PROBLEM DETAILS:
Go over the entries below line by line, copying each one that contains the word "другой".

Segment Start: THE DATA

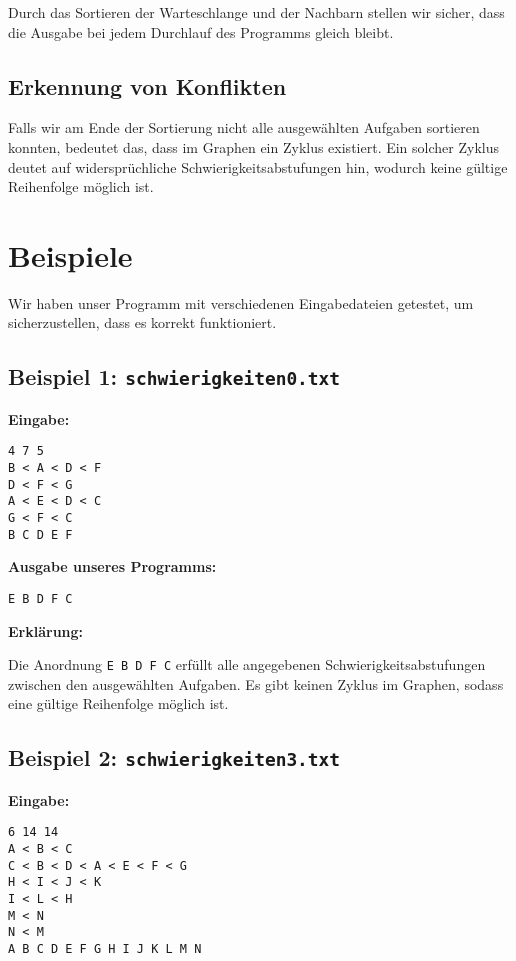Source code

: \documentclass{article}
\begin{document}
Durch das Sortieren der Warteschlange und der Nachbarn stellen wir sicher, dass die Ausgabe bei jedem Durchlauf des Programms gleich bleibt.

\subsection{Erkennung von Konflikten}

Falls wir am Ende der Sortierung nicht alle ausgewählten Aufgaben sortieren konnten, bedeutet das, dass im Graphen ein Zyklus existiert. Ein solcher Zyklus deutet auf widersprüchliche Schwierigkeitsabstufungen hin, wodurch keine gültige Reihenfolge möglich ist.

\section{Beispiele}

Wir haben unser Programm mit verschiedenen Eingabedateien getestet, um sicherzustellen, dass es korrekt funktioniert.

\subsection{Beispiel 1: \texttt{schwierigkeiten0.txt}}

\textbf{Eingabe:}

\begin{verbatim}
4 7 5
B < A < D < F
D < F < G
A < E < D < C
G < F < C
B C D E F
\end{verbatim}

\textbf{Ausgabe unseres Programms:}

\begin{verbatim}
E B D F C
\end{verbatim}

\textbf{Erklärung:}

Die Anordnung \texttt{E B D F C} erfüllt alle angegebenen Schwierigkeitsabstufungen zwischen den ausgewählten Aufgaben. Es gibt keinen Zyklus im Graphen, sodass eine gültige Reihenfolge möglich ist.

\subsection{Beispiel 2: \texttt{schwierigkeiten3.txt}}

\textbf{Eingabe:}

\begin{verbatim}
6 14 14
A < B < C
C < B < D < A < E < F < G
H < I < J < K
I < L < H
M < N
N < M
A B C D E F G H I J K L M N
\end{verbatim}
\end{document}
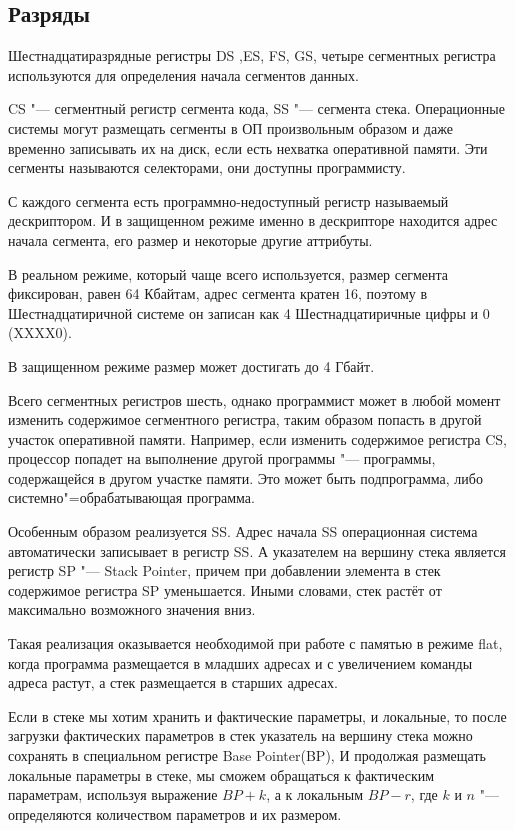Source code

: \subsection{Разряды}

Шестнадцатиразрядные регистры DS ,ES, FS, GS, четыре сегментных регистра используются для определения начала сегментов данных.

CS "--- сегментный регистр сегмента кода, SS "--- сегмента стека.
Операционные системы могут размещать сегменты в ОП произвольным образом и даже временно записывать их на диск, если есть
нехватка оперативной памяти. Эти сегменты называются селекторами, они доступны программисту. 

С каждого сегмента есть программно-недоступный регистр называемый дескриптором. И в защищенном режиме именно в дескрипторе находится адрес
начала сегмента, его размер и некоторые другие аттрибуты. 

В реальном режиме, который чаще всего используется, размер
сегмента фиксирован, равен 64 Кбайтам, адрес сегмента кратен 16, поэтому в Шестнадцатиричной системе он записан
как 4 Шестнадцатиричные цифры и 0 (XXXX0).

В защищенном режиме размер может достигать до 4 Гбайт.

Всего сегментных регистров шесть, однако программист может в любой момент изменить содержимое сегментного регистра, таким
образом попасть в другой участок оперативной памяти. Например, если изменить содержимое регистра CS, процессор попадет
на выполнение другой программы "--- программы, содержащейся в другом участке памяти. Это может быть подпрограмма, либо
системно"=обрабатывающая программа.

Особенным образом реализуется SS. Адрес начала SS операционная система автоматически записывает в регистр SS. А указателем
на вершину стека является регистр SP "--- Stack Pointer, причем при добавлении элемента в стек содержимое регистра SP уменьшается.
Иными словами, стек растёт от максимально возможного значения вниз.

Такая реализация оказывается необходимой при работе с памятью в режиме flat, когда программа размещается в младших адресах
и с увеличением команды адреса растут, а стек размещается в старших адресах.

Если в стеке мы хотим хранить и фактические параметры, и локальные, то после загрузки фактических параметров в стек
указатель на вершину стека можно сохранять в специальном регистре Base Pointer(BP), И продолжая размещать локальные
параметры в стеке, мы сможем обращаться к фактическим параметрам, используя выражение $BP + k$, а к локальным $BP - r$,
где $k$ и $n$ "--- определяются количеством параметров и их размером.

Segment End: THE DATA

ANSWER TO THIS PROBLEM:
образом попасть в другой участок оперативной памяти. Например, если изменить содержимое регистра CS, процессор попадет
на выполнение другой программы "--- программы, содержащейся в другом участке памяти. Это может быть подпрограмма, либо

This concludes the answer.